Florida Pilot

A compendium of random thoughts from a former Washington Beltway insider who is now having a lot more fun flying small airplanes in Central Florida.

Tuesday, December 13, 2005

maybe not too pretty for prision after all

The incredible sweet deal that Debra Lafave's attorney had negotiated on her behalf to settle multiple counts of sexual misconduct with a 14 year old in multiple jurisdictions has evidently fallen apart. The judge in one of the jurisdictions (Marion County) was apparently unwilling to let Ms. Lafave walk away with almost no punishment despite the fact that the mother of the victim was unhappy about the idea of having her son testify.

The Tampa Tribune interviewed an expert on obtaining testimony from young witnesses:

Just because the mother doesn't want [her son] to testify," Afield said, doesn't mean he shouldn't. "All parents are protective of their children, but the question is: Is it going to cause permanent damage to him? If he doesn't have a history of mental problems, if he's not fragile or mentally ill, he gets over it just like you recover after having your appendix taken out or an impacted wisdom tooth pulled." There are ways to minimize the trauma for the boys, Afield said, by videotaping heir testimony or having them testify behind a curtain.
The response from Lafave's publicity-hungry attorney was fascinating:
Lafave's attorney, John Fitzgibbons, called Afield's comments "ludicrous and absolutely ridiculous." "The detail of questioning that a lawyer would need to do in a case like this would clearly have an impact on any young person. That's why we have tried so hard to keep the young man and his cousin out of testifying at this trial."

So, are we now supposed to believe that Lafave's attorney is now concerned about the victim in this case?
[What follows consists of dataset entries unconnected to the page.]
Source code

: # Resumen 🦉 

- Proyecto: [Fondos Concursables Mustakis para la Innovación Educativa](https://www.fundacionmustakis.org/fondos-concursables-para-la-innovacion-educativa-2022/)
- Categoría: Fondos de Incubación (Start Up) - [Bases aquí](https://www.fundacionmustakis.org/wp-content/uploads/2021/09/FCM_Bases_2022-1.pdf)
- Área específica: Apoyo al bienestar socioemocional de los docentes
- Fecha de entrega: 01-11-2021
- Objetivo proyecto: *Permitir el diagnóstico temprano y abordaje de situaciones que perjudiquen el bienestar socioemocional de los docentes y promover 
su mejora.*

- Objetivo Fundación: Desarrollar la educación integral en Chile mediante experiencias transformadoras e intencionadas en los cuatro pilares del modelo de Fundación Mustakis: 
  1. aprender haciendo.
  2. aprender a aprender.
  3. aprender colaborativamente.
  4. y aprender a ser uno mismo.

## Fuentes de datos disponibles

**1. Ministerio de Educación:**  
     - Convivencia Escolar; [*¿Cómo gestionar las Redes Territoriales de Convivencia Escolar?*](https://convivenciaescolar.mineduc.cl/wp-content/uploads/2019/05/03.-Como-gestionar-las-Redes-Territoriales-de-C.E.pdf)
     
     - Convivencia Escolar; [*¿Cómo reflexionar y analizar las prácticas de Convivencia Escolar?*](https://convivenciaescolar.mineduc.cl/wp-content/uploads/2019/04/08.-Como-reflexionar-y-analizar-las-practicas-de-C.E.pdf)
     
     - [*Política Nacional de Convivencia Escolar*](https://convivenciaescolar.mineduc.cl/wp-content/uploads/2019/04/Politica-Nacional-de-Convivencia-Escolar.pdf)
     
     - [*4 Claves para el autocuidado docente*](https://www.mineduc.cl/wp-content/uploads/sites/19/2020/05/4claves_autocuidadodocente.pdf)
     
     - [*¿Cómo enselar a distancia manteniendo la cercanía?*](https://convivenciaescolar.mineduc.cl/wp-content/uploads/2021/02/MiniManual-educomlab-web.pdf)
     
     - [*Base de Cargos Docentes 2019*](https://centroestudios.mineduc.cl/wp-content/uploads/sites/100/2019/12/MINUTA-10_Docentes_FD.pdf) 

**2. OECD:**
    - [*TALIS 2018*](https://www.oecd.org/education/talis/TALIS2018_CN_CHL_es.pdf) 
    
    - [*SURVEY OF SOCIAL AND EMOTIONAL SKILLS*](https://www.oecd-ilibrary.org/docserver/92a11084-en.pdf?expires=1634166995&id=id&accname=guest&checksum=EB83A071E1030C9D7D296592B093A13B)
Since the facts in the case are not really in dispute, why would it be necessary to aggressively question either the victim or his relative who witnesses Ms. Lafave's rather flagrant actions? Fitzgibbons had previously stated he would attempt an insanity defense which, again, would not require much in the way of testimony from the victim. (I'm assuming that Fitzgibbon's is not going to share his "too pretty for prison" claim with any jury; it just doesn't seem to me like that would go over well.
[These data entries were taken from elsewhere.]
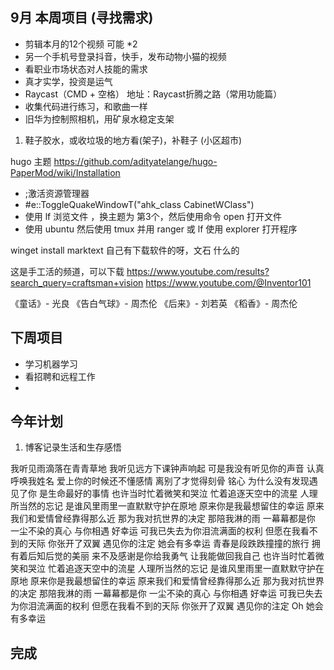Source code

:## 9月 本周项目 (寻找需求)

- 剪辑本月的12个视频 可能 *2
- 另一个手机号登录抖音，快手，发布动物小猫的视频
- 看职业市场状态对人技能的需求
- 真才实学，投资是运气
- Raycast（CMD + 空格）
地址：Raycast折腾之路（常用功能篇）
- 收集代码进行练习，和歌曲一样
- 旧华为控制照相机，用矿泉水稳定支架

1. 鞋子胶水，或收垃圾的地方看(架子)，补鞋子 (小区超市)

hugo 主题
https://github.com/adityatelange/hugo-PaperMod/wiki/Installation

- ;激活资源管理器
- #e::ToggleQuakeWindowT("ahk_class CabinetWClass")
- 使用 lf 浏览文件 ，换主题为 第3个，然后使用命令 open 打开文件
- 使用 ubuntu 然后使用 tmux 并用 ranger 或 lf 使用 explorer 打开程序

winget install marktext
自己有下载软件的呀，文石 什么的

这是手工活的频道，可以下载
https://www.youtube.com/results?search_query=craftsman+vision
https://www.youtube.com/@Inventor101


《童话》- 光良
《告白气球》- 周杰伦
《后来》- 刘若英
《稻香》- 周杰伦

## 下周项目
- 学习机器学习
- 看招聘和远程工作
-

## 今年计划

1. 博客记录生活和生存感悟


我听见雨滴落在青青草地
我听见远方下课钟声响起
可是我没有听见你的声音
认真 呼唤我姓名
爱上你的时候还不懂感情
离别了才觉得刻骨 铭心
为什么没有发现遇见了你
是生命最好的事情
也许当时忙着微笑和哭泣
忙着追逐天空中的流星
人理所当然的忘记
是谁风里雨里一直默默守护在原地
原来你是我最想留住的幸运
原来我们和爱情曾经靠得那么近
那为我对抗世界的决定
那陪我淋的雨
一幕幕都是你 一尘不染的真心
与你相遇 好幸运
可我已失去为你泪流满面的权利
但愿在我看不到的天际
你张开了双翼
遇见你的注定 她会有多幸运
青春是段跌跌撞撞的旅行
拥有着后知后觉的美丽
来不及感谢是你给我勇气
让我能做回我自己
也许当时忙着微笑和哭泣
忙着追逐天空中的流星
人理所当然的忘记
是谁风里雨里一直默默守护在原地
原来你是我最想留住的幸运
原来我们和爱情曾经靠得那么近
那为我对抗世界的决定
那陪我淋的雨
一幕幕都是你 一尘不染的真心
与你相遇 好幸运
可我已失去为你泪流满面的权利
但愿在我看不到的天际
你张开了双翼
遇见你的注定
Oh 她会有多幸运 
## 完成

<!-- - 安装 v2ray 服务器 -->
<!-- - edge 侧边栏 网页 没法调用插件，处理不了 -->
The way the system works is that Fitzgibbons owes his total loyalty to his client, Ms. Lafave. It is entirely to be expected for him to attempt to disrupt the lives of the victim and family as much as possible in order to reduce the punishment imposed on his client. The repeated delays in bring this case to trial are evidence of Fizgibbon's success to date and the plea bargain agreed to by the judge in Hillsboro county reflected an almost total retreat by the prosecution in the case. For Fitzgibbon to imply that his defense strategy for Lafave incorporated concern for the victims in any possible way is absurd.